Items from a data source:
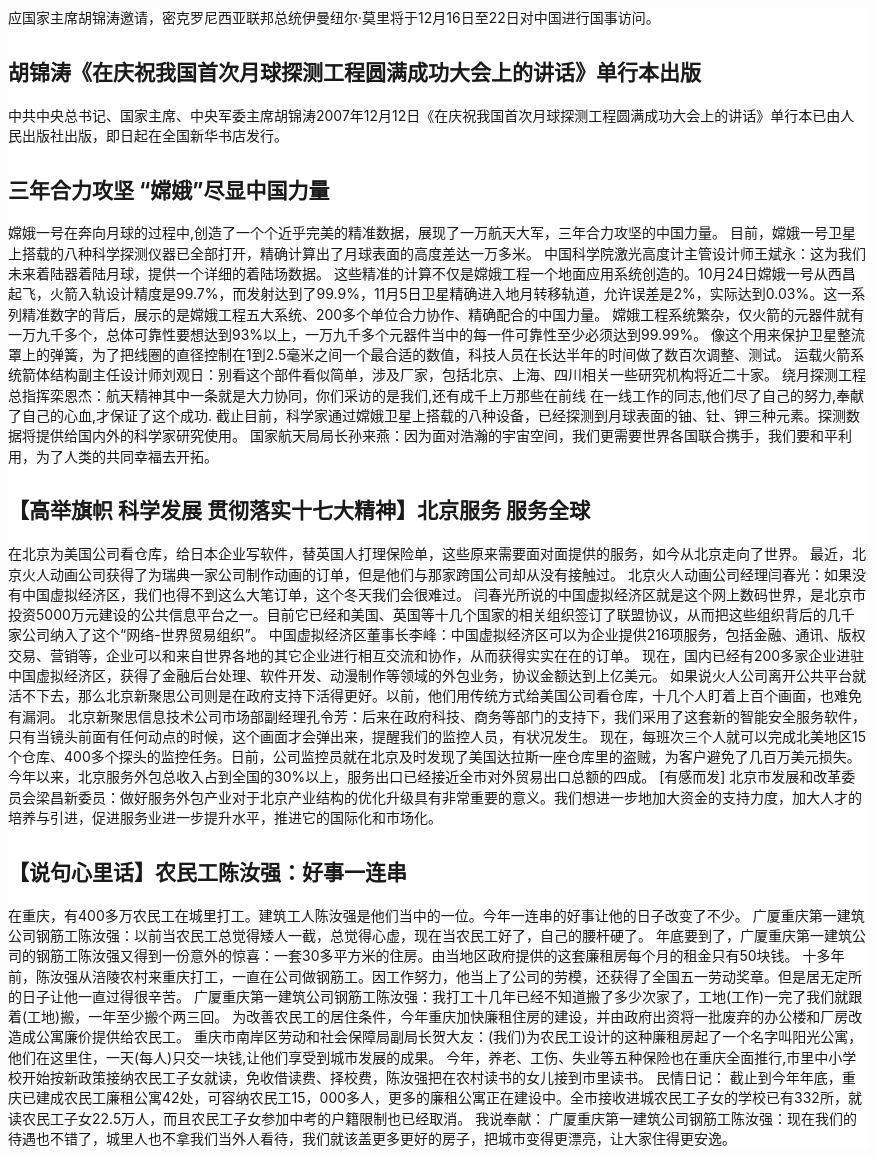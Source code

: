 
应国家主席胡锦涛邀请，密克罗尼西亚联邦总统伊曼纽尔·莫里将于12月16日至22日对中国进行国事访问。


## 胡锦涛《在庆祝我国首次月球探测工程圆满成功大会上的讲话》单行本出版


中共中央总书记、国家主席、中央军委主席胡锦涛2007年12月12日《在庆祝我国首次月球探测工程圆满成功大会上的讲话》单行本已由人民出版社出版，即日起在全国新华书店发行。


## 三年合力攻坚 “嫦娥”尽显中国力量


嫦娥一号在奔向月球的过程中,创造了一个个近乎完美的精准数据，展现了一万航天大军，三年合力攻坚的中国力量。
目前，嫦娥一号卫星上搭载的八种科学探测仪器已全部打开，精确计算出了月球表面的高度差达一万多米。
中国科学院激光高度计主管设计师王斌永：这为我们未来着陆器着陆月球，提供一个详细的着陆场数据。
这些精准的计算不仅是嫦娥工程一个地面应用系统创造的。10月24日嫦娥一号从西昌起飞，火箭入轨设计精度是99.7%，而发射达到了99.9%，11月5日卫星精确进入地月转移轨道，允许误差是2%，实际达到0.03%。这一系列精准数字的背后，展示的是嫦娥工程五大系统、200多个单位合力协作、精确配合的中国力量。
嫦娥工程系统繁杂，仅火箭的元器件就有一万九千多个，总体可靠性要想达到93%以上，一万九千多个元器件当中的每一件可靠性至少必须达到99.99%。
像这个用来保护卫星整流罩上的弹簧，为了把线圈的直径控制在1到2.5毫米之间一个最合适的数值，科技人员在长达半年的时间做了数百次调整、测试。
运载火箭系统箭体结构副主任设计师刘观日：别看这个部件看似简单，涉及厂家，包括北京、上海、四川相关一些研究机构将近二十家。 
绕月探测工程总指挥栾恩杰：航天精神其中一条就是大力协同，你们采访的是我们,还有成千上万那些在前线 在一线工作的同志,他们尽了自己的努力,奉献了自己的心血,才保证了这个成功.
截止目前，科学家通过嫦娥卫星上搭载的八种设备，已经探测到月球表面的铀、钍、钾三种元素。探测数据将提供给国内外的科学家研究使用。
国家航天局局长孙来燕：因为面对浩瀚的宇宙空间，我们更需要世界各国联合携手，我们要和平利用，为了人类的共同幸福去开拓。


## 【高举旗帜 科学发展 贯彻落实十七大精神】北京服务 服务全球


在北京为美国公司看仓库，给日本企业写软件，替英国人打理保险单，这些原来需要面对面提供的服务，如今从北京走向了世界。
最近，北京火人动画公司获得了为瑞典一家公司制作动画的订单，但是他们与那家跨国公司却从没有接触过。
北京火人动画公司经理闫春光：如果没有中国虚拟经济区，我们也得不到这么大笔订单，这个冬天我们会很难过。
闫春光所说的中国虚拟经济区就是这个网上数码世界，是北京市投资5000万元建设的公共信息平台之一。目前它已经和美国、英国等十几个国家的相关组织签订了联盟协议，从而把这些组织背后的几千家公司纳入了这个“网络-世界贸易组织”。
中国虚拟经济区董事长李峰：中国虚拟经济区可以为企业提供216项服务，包括金融、通讯、版权交易、营销等，企业可以和来自世界各地的其它企业进行相互交流和协作，从而获得实实在在的订单。
现在，国内已经有200多家企业进驻中国虚拟经济区，获得了金融后台处理、软件开发、动漫制作等领域的外包业务，协议金额达到上亿美元。
如果说火人公司离开公共平台就活不下去，那么北京新聚思公司则是在政府支持下活得更好。以前，他们用传统方式给美国公司看仓库，十几个人盯着上百个画面，也难免有漏洞。
北京新聚思信息技术公司市场部副经理孔令芳：后来在政府科技、商务等部门的支持下，我们采用了这套新的智能安全服务软件，只有当镜头前面有任何动点的时候，这个画面才会弹出来，提醒我们的监控人员，有状况发生。
现在，每班次三个人就可以完成北美地区15个仓库、400多个探头的监控任务。日前，公司监控员就在北京及时发现了美国达拉斯一座仓库里的盗贼，为客户避免了几百万美元损失。
今年以来，北京服务外包总收入占到全国的30%以上，服务出口已经接近全市对外贸易出口总额的四成。
[有感而发]
北京市发展和改革委员会梁昌新委员：做好服务外包产业对于北京产业结构的优化升级具有非常重要的意义。我们想进一步地加大资金的支持力度，加大人才的培养与引进，促进服务业进一步提升水平，推进它的国际化和市场化。


## 【说句心里话】农民工陈汝强：好事一连串


在重庆，有400多万农民工在城里打工。建筑工人陈汝强是他们当中的一位。今年一连串的好事让他的日子改变了不少。
广厦重庆第一建筑公司钢筋工陈汝强：以前当农民工总觉得矮人一截，总觉得心虚，现在当农民工好了，自己的腰杆硬了。
年底要到了，广厦重庆第一建筑公司的钢筋工陈汝强又得到一份意外的惊喜：一套30多平方米的住房。由当地区政府提供的这套廉租房每个月的租金只有50块钱。
十多年前，陈汝强从涪陵农村来重庆打工，一直在公司做钢筋工。因工作努力，他当上了公司的劳模，还获得了全国五一劳动奖章。但是居无定所的日子让他一直过得很辛苦。
广厦重庆第一建筑公司钢筋工陈汝强：我打工十几年已经不知道搬了多少次家了，工地(工作)一完了我们就跟着(工地)搬，一年至少搬个两三回。
为改善农民工的居住条件，今年重庆加快廉租住房的建设，并由政府出资将一批废弃的办公楼和厂房改造成公寓廉价提供给农民工。
重庆市南岸区劳动和社会保障局副局长贺大友：(我们)为农民工设计的这种廉租房起了一个名字叫阳光公寓，他们在这里住，一天(每人)只交一块钱,让他们享受到城市发展的成果。
今年，养老、工伤、失业等五种保险也在重庆全面推行,市里中小学校开始按新政策接纳农民工子女就读，免收借读费、择校费，陈汝强把在农村读书的女儿接到市里读书。
民情日记：
截止到今年年底，重庆已建成农民工廉租公寓42处，可容纳农民工15，000多人，更多的廉租公寓正在建设中。全市接收进城农民工子女的学校已有332所，就读农民工子女22.5万人，而且农民工子女参加中考的户籍限制也已经取消。
我说奉献：
广厦重庆第一建筑公司钢筋工陈汝强：现在我们的待遇也不错了，城里人也不拿我们当外人看待，我们就该盖更多更好的房子，把城市变得更漂亮，让大家住得更安逸。
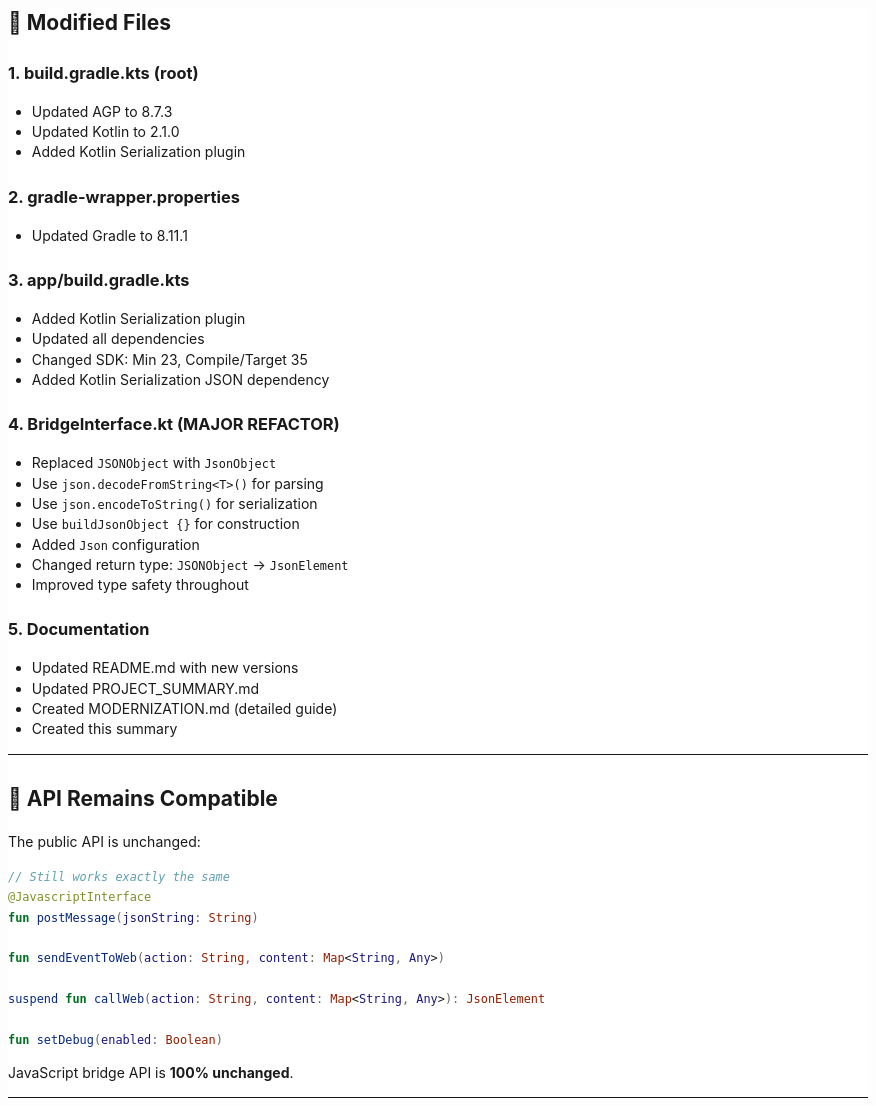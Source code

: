 
## 🔄 Modified Files

### 1. build.gradle.kts (root)
- Updated AGP to 8.7.3
- Updated Kotlin to 2.1.0  
- Added Kotlin Serialization plugin

### 2. gradle-wrapper.properties
- Updated Gradle to 8.11.1

### 3. app/build.gradle.kts
- Added Kotlin Serialization plugin
- Updated all dependencies
- Changed SDK: Min 23, Compile/Target 35
- Added Kotlin Serialization JSON dependency

### 4. BridgeInterface.kt (MAJOR REFACTOR)
- Replaced `JSONObject` with `JsonObject`
- Use `json.decodeFromString<T>()` for parsing
- Use `json.encodeToString()` for serialization
- Use `buildJsonObject {}` for construction
- Added `Json` configuration
- Changed return type: `JSONObject` → `JsonElement`
- Improved type safety throughout

### 5. Documentation
- Updated README.md with new versions
- Updated PROJECT_SUMMARY.md
- Created MODERNIZATION.md (detailed guide)
- Created this summary

---

## 🎯 API Remains Compatible

The public API is unchanged:

```kotlin
// Still works exactly the same
@JavascriptInterface
fun postMessage(jsonString: String)

fun sendEventToWeb(action: String, content: Map<String, Any>)

suspend fun callWeb(action: String, content: Map<String, Any>): JsonElement

fun setDebug(enabled: Boolean)
```

JavaScript bridge API is **100% unchanged**.

---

Required action: Would you filter the records and copy each line that contains the word "with"?

Exercise solution:
- Replaced `JSONObject` with `JsonObject`
- Updated README.md with new versions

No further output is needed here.